Statistics provides a common language for the "shape" or "pattern" of data. A symmetric dataset is one in which if you were to divide it into two pieces through its center, the resulting pieces would be mirror images.

When the pattern of data is symmetric, the mean (or average) will be equal to the median. When data is skewed the pattern of data is off-center. If it is skewed to the right (i.e right-skewed), higher values are more spread out than lower values in the dataset and the mean will have a larger value than the median. (See Figure 1)

Textbook Example 1


                                                The effect of spreading out the higher values in a dataset, note the
                                                                difference between the mean and the median.

Please answer the following thought/reasoning questions:

Question 1: Suppose the values in a dataset are "left-skewed". In plain English, please describe a graph of left-skewed distribution of data.

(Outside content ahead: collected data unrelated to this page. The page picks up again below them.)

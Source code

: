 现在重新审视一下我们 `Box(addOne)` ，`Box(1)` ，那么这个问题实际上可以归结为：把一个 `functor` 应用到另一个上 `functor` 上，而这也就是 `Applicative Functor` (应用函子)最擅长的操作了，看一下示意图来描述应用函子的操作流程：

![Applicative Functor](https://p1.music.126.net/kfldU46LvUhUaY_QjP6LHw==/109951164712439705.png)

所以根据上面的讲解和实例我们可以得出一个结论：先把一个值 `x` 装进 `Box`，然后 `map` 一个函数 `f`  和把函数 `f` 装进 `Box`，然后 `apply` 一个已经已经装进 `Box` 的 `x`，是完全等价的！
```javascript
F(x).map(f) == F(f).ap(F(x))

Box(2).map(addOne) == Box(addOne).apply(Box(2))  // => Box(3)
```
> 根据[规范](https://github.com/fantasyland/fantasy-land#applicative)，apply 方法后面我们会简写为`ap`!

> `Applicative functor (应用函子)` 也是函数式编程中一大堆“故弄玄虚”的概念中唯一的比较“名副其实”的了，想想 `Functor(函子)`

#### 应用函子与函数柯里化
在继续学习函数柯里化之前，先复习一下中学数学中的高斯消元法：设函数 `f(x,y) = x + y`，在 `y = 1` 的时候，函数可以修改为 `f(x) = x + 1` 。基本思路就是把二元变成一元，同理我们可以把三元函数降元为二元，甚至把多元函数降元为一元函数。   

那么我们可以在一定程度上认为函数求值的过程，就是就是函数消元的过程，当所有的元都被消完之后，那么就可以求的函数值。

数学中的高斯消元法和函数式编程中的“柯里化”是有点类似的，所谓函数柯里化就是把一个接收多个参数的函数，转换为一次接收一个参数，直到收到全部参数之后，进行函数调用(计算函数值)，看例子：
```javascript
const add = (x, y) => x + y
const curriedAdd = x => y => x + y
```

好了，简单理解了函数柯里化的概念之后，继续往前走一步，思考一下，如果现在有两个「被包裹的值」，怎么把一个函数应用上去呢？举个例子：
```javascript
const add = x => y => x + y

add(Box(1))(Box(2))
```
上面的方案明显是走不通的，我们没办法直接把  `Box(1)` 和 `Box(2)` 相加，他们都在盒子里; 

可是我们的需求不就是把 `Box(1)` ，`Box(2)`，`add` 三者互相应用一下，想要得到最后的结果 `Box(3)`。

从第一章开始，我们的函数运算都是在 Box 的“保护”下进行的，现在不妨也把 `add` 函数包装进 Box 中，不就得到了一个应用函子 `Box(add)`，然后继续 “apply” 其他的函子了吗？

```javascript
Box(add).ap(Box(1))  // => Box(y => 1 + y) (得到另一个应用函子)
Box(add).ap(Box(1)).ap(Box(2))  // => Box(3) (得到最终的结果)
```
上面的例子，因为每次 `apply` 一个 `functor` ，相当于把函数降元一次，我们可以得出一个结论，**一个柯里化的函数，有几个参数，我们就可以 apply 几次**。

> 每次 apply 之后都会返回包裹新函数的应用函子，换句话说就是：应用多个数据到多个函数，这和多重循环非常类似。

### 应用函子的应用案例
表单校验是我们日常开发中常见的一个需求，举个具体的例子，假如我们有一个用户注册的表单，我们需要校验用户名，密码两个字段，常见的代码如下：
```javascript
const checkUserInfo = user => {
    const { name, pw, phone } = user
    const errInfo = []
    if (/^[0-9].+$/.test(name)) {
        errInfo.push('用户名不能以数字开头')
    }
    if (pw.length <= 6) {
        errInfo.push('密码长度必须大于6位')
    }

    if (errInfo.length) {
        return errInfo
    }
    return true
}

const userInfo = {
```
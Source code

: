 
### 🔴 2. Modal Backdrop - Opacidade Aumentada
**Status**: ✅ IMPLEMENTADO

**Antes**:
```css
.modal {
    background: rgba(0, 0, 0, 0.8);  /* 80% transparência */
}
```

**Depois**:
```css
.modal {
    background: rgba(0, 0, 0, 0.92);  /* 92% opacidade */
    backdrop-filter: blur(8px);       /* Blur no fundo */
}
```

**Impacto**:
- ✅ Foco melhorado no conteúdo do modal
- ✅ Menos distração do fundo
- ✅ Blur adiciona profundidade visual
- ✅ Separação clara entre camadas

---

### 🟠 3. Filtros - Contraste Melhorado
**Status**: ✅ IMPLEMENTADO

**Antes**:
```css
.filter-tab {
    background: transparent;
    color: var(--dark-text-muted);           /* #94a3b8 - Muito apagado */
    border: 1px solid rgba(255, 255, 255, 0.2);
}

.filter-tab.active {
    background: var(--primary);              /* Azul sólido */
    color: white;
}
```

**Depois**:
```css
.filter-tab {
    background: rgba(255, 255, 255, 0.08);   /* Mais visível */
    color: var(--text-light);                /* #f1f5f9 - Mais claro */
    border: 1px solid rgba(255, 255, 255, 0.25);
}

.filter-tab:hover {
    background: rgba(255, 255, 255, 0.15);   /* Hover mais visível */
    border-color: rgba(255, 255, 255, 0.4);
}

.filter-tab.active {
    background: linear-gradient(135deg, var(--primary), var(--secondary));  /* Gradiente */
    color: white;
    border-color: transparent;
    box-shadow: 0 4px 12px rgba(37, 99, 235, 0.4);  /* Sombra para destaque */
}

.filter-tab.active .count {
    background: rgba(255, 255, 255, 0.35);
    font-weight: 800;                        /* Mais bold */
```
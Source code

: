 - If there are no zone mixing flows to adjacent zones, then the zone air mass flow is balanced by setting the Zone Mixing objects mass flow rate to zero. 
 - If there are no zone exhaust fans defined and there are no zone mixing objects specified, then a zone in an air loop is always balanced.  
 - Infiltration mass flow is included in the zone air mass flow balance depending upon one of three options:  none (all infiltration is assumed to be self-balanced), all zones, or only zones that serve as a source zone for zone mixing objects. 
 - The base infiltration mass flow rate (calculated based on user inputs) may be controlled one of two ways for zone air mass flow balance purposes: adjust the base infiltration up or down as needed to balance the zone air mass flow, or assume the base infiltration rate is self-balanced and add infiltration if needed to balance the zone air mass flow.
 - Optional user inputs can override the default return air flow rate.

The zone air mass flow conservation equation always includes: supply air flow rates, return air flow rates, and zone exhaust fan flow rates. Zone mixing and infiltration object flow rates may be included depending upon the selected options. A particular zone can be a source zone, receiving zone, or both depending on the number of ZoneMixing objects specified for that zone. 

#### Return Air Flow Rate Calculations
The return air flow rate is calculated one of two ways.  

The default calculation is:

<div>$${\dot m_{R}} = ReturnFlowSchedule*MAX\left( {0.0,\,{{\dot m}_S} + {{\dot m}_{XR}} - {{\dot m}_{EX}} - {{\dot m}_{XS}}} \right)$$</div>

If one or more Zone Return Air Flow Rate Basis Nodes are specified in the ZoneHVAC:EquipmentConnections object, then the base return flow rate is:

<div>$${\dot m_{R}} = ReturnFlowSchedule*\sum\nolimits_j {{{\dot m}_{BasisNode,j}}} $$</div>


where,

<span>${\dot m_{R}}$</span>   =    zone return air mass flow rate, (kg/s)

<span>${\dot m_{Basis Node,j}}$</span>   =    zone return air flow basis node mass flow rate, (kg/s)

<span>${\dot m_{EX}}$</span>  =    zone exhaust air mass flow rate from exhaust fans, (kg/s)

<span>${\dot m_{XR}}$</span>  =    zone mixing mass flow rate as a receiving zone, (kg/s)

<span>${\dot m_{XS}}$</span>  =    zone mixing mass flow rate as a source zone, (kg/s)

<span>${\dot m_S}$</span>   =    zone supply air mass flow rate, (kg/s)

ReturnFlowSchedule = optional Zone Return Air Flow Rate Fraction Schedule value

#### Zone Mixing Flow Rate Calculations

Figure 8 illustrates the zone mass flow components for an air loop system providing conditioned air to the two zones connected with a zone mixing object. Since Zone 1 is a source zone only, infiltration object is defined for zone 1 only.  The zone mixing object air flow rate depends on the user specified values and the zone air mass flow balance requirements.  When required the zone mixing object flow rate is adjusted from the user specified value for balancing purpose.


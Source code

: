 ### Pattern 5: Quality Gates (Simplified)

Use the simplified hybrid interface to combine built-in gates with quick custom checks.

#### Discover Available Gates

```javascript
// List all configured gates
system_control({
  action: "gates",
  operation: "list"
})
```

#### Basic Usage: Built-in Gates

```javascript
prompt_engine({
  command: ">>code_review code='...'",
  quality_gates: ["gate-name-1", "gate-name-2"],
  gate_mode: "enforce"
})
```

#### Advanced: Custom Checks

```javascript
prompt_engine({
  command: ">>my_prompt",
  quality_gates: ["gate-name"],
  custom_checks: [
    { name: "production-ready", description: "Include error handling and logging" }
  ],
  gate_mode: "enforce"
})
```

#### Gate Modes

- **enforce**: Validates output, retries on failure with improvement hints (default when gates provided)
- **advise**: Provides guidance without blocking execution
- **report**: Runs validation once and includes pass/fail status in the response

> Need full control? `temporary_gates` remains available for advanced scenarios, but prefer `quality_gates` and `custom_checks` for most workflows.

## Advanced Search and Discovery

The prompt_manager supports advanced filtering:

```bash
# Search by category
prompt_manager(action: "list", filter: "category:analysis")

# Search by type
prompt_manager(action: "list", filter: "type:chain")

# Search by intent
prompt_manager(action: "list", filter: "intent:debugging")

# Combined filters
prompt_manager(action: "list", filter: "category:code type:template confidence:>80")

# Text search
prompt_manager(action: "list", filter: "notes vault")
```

Question 2: Suppose the values in a dataset is "left-skewed". What is the relationship of the mean to the median in this case? To see an example, click here

Question 3: Please provide some examples of "right-skewed", "symmetric" and "left-skewed" data that we frequently encounter in every day life. If this seems difficult, try visiting a web site such as YAHOO! News and type the words "average" and "median" (no quotes) in the search window.

Question 4: Thinking back to the 10/7/02 lecture on means and medians, if you were a professional baseball player trying to negotiate your salary, which statistic (mean or median) would you use to make your argument? Why? Suppose you were an owner of a baseball team, which statistic (mean or median) would you use during negotiations with players on their salaries? Why?